▸ Assignment
Only lines that contain the word "blob" belong in the answer; copy them from the records below.

▸ Supplied data
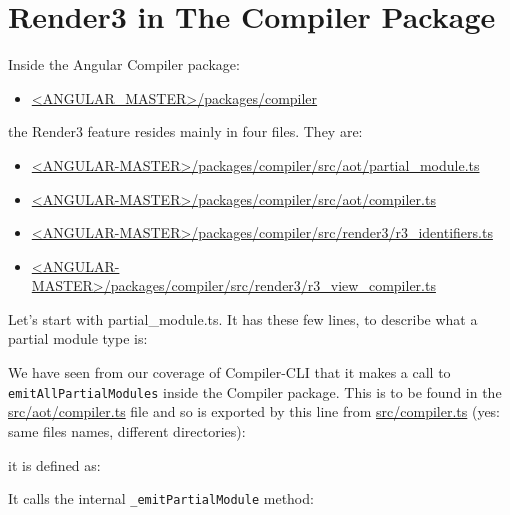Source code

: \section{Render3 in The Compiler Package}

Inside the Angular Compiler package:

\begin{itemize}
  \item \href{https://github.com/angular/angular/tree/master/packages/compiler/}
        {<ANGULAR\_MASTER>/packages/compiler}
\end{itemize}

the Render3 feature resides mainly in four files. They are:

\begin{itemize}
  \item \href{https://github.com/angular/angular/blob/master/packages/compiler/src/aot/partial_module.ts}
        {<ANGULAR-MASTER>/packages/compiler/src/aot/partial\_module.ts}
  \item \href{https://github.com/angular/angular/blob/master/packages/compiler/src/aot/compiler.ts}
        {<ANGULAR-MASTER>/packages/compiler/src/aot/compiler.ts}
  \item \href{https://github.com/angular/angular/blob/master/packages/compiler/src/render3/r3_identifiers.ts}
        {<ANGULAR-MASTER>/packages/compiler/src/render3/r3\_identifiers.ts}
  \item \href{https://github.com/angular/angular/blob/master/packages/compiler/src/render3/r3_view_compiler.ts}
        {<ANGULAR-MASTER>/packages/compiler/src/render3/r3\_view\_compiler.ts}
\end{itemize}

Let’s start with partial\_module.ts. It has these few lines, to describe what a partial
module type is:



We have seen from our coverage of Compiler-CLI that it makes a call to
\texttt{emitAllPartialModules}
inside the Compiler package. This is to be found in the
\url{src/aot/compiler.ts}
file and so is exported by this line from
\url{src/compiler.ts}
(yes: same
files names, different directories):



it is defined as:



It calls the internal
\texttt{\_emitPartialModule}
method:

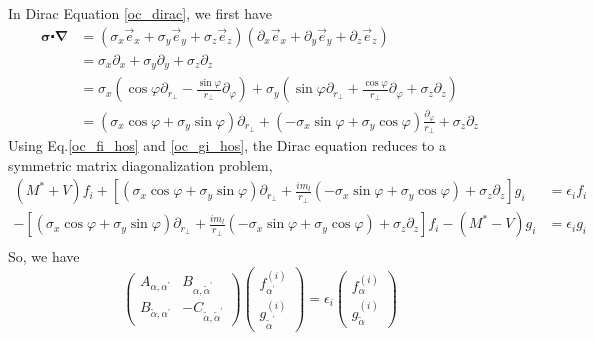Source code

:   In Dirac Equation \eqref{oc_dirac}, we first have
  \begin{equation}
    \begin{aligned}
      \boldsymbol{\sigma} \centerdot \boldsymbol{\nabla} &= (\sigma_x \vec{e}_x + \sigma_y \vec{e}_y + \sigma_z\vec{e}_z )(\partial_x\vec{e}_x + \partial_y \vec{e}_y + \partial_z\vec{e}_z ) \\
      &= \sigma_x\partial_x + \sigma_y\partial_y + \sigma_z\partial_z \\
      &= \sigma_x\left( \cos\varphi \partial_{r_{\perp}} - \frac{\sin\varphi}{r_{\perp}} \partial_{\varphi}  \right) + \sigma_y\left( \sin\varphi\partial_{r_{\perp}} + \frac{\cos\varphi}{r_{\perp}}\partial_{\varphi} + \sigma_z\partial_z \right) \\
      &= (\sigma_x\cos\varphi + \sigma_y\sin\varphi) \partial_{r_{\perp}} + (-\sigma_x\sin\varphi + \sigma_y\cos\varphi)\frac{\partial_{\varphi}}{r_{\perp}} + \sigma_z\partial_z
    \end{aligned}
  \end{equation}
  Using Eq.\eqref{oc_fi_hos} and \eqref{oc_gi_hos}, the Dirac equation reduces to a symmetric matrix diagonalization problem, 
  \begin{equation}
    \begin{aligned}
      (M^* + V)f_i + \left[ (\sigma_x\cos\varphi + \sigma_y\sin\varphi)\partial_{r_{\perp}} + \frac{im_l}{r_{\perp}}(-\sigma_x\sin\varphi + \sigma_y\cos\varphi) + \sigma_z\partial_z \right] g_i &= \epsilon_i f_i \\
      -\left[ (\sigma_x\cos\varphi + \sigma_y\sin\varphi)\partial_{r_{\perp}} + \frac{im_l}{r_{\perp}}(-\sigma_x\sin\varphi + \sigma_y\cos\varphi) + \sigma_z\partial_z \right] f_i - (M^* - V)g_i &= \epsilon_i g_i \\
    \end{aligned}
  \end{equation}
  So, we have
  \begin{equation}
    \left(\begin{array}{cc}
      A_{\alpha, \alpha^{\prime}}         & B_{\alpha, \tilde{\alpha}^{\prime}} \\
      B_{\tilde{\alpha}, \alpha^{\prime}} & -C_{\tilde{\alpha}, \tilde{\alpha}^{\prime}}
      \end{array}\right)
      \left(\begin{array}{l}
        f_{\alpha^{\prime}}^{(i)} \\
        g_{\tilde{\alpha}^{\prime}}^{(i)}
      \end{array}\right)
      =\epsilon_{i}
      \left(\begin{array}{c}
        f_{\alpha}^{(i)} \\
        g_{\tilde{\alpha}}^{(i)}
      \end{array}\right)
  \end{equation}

...

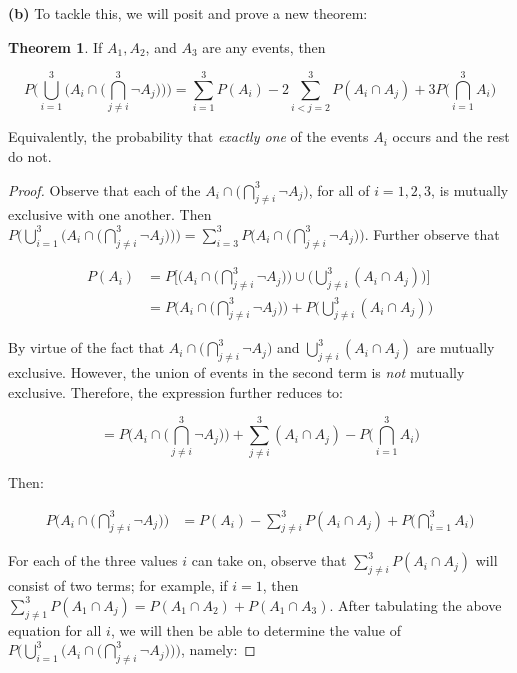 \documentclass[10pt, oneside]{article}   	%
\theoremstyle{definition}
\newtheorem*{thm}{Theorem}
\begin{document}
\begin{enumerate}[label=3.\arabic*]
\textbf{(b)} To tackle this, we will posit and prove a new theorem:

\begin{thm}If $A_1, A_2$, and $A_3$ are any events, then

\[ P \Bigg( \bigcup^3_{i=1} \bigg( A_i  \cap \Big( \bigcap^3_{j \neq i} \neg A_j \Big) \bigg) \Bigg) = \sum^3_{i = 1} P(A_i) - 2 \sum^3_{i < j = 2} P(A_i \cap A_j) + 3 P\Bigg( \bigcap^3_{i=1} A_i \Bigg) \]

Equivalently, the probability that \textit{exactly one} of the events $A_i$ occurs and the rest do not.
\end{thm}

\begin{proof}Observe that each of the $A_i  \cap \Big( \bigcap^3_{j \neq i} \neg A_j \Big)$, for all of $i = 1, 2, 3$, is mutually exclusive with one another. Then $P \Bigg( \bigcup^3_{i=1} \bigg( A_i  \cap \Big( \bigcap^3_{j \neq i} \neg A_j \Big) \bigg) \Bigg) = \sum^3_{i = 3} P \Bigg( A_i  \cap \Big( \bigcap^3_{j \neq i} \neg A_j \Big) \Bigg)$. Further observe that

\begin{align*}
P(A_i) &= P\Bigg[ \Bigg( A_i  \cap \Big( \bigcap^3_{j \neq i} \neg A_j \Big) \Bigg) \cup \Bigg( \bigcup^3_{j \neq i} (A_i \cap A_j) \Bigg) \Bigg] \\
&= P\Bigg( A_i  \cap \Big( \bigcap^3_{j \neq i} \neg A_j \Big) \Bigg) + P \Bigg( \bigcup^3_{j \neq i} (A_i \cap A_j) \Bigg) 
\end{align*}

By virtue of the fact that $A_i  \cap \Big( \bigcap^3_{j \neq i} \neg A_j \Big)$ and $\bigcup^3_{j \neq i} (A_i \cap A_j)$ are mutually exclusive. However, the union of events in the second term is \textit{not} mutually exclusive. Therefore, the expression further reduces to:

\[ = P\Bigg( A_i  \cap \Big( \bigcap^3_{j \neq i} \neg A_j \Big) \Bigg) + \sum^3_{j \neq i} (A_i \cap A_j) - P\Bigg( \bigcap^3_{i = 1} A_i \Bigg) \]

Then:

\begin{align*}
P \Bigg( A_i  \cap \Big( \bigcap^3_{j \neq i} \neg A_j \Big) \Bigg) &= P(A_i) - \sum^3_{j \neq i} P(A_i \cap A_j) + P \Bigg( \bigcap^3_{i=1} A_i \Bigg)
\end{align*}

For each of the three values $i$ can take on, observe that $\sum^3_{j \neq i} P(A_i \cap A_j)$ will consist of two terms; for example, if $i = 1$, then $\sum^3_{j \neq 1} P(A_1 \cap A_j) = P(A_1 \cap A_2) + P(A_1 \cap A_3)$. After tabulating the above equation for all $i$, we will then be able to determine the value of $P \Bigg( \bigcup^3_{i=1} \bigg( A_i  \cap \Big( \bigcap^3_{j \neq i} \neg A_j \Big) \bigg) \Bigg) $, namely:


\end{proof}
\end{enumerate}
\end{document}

▸ Output for this task
  \item \href{https://github.com/angular/angular/blob/master/packages/compiler/src/aot/partial_module.ts}
  \item \href{https://github.com/angular/angular/blob/master/packages/compiler/src/aot/compiler.ts}
  \item \href{https://github.com/angular/angular/blob/master/packages/compiler/src/render3/r3_identifiers.ts}
  \item \href{https://github.com/angular/angular/blob/master/packages/compiler/src/render3/r3_view_compiler.ts}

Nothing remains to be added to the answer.